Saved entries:
════════════════

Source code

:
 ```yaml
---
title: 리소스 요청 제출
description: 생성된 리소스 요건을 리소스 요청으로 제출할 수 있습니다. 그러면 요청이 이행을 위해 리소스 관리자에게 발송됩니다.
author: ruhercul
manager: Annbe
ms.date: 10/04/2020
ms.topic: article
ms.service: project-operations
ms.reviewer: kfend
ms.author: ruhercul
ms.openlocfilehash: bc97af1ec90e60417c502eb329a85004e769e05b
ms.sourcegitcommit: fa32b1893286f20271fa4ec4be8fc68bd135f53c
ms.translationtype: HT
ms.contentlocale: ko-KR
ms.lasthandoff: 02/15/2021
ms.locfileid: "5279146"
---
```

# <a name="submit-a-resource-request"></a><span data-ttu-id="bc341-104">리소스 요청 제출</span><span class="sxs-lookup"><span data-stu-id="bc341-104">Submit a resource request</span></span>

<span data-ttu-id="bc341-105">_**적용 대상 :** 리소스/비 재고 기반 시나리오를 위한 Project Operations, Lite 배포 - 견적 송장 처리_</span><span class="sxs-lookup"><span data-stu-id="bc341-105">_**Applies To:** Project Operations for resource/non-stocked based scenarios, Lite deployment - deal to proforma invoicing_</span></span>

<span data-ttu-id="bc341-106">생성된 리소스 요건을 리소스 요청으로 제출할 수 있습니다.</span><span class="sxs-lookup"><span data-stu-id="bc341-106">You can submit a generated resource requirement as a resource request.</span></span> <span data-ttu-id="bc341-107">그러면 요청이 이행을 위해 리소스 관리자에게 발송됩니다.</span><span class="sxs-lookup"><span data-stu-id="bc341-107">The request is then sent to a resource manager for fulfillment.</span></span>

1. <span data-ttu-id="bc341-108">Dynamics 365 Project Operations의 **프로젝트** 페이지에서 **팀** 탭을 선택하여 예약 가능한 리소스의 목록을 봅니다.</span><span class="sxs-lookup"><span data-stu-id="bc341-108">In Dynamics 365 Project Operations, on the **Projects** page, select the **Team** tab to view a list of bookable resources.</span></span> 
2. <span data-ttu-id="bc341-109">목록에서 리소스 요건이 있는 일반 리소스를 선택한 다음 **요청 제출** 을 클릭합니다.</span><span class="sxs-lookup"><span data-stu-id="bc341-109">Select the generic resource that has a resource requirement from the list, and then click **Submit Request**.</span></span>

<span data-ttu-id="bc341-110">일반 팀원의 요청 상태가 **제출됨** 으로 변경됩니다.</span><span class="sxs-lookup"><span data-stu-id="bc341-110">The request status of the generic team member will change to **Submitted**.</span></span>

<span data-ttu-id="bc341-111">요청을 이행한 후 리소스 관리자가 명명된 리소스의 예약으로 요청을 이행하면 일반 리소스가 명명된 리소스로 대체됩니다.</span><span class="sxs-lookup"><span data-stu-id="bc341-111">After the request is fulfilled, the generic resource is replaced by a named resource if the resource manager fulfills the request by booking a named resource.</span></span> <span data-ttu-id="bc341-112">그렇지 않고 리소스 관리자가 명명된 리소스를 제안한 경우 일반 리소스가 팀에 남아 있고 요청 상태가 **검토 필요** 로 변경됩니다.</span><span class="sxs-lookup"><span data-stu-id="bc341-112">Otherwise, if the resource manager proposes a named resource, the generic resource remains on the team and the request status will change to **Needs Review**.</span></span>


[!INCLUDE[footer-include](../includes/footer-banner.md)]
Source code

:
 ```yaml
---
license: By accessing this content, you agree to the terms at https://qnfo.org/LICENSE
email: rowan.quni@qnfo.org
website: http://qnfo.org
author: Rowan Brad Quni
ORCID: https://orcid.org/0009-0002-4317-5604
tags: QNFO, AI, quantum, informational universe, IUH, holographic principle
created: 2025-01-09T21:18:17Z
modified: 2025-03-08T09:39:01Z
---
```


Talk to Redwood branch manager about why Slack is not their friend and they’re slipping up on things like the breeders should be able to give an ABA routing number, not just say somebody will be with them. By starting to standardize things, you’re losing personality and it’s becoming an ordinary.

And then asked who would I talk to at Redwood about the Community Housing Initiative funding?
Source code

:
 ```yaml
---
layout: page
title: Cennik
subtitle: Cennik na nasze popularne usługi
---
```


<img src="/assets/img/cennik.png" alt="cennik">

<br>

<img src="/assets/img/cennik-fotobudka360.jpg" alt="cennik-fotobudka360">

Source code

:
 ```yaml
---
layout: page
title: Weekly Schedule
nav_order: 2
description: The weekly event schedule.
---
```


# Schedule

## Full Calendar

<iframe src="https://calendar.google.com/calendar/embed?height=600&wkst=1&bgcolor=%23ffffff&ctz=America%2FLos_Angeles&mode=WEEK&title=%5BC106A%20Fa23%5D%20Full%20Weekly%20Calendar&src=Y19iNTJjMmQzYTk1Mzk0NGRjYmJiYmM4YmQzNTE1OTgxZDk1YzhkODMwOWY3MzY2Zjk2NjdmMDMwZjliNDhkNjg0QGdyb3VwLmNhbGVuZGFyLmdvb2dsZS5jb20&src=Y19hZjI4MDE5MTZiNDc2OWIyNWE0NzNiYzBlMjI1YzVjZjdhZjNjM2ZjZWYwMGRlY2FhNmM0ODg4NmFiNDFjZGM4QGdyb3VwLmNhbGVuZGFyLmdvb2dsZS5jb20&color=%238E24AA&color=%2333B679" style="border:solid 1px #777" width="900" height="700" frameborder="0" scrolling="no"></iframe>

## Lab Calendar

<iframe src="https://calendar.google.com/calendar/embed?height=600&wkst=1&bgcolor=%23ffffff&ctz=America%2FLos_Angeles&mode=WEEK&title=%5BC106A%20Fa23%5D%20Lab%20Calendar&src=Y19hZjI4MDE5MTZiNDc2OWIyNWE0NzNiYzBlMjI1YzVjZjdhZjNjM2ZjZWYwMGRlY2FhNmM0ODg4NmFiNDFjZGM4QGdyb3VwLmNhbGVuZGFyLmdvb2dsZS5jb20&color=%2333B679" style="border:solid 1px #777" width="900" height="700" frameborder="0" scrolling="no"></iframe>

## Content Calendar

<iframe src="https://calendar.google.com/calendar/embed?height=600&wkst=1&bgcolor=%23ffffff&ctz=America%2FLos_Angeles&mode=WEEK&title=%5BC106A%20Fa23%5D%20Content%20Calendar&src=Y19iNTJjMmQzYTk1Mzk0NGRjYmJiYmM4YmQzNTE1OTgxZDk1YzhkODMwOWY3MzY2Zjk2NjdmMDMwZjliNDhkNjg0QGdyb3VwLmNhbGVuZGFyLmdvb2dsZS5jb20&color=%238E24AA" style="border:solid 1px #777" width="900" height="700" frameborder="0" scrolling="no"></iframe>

════════════════

__What the exercise asks__
Here the output must be the lines above from the line with "And then asked" to the line with "## Full Calendar", both included, duplicated word for word and nothing else.

__Written response__
And then asked who would I talk to at Redwood about the Community Housing Initiative funding?
Source code

:
 ```yaml
---
layout: page
title: Cennik
subtitle: Cennik na nasze popularne usługi
---
```


<img src="/assets/img/cennik.png" alt="cennik">

<br>

<img src="/assets/img/cennik-fotobudka360.jpg" alt="cennik-fotobudka360">

Source code

:
 ```yaml
---
layout: page
title: Weekly Schedule
nav_order: 2
description: The weekly event schedule.
---
```


# Schedule

## Full Calendar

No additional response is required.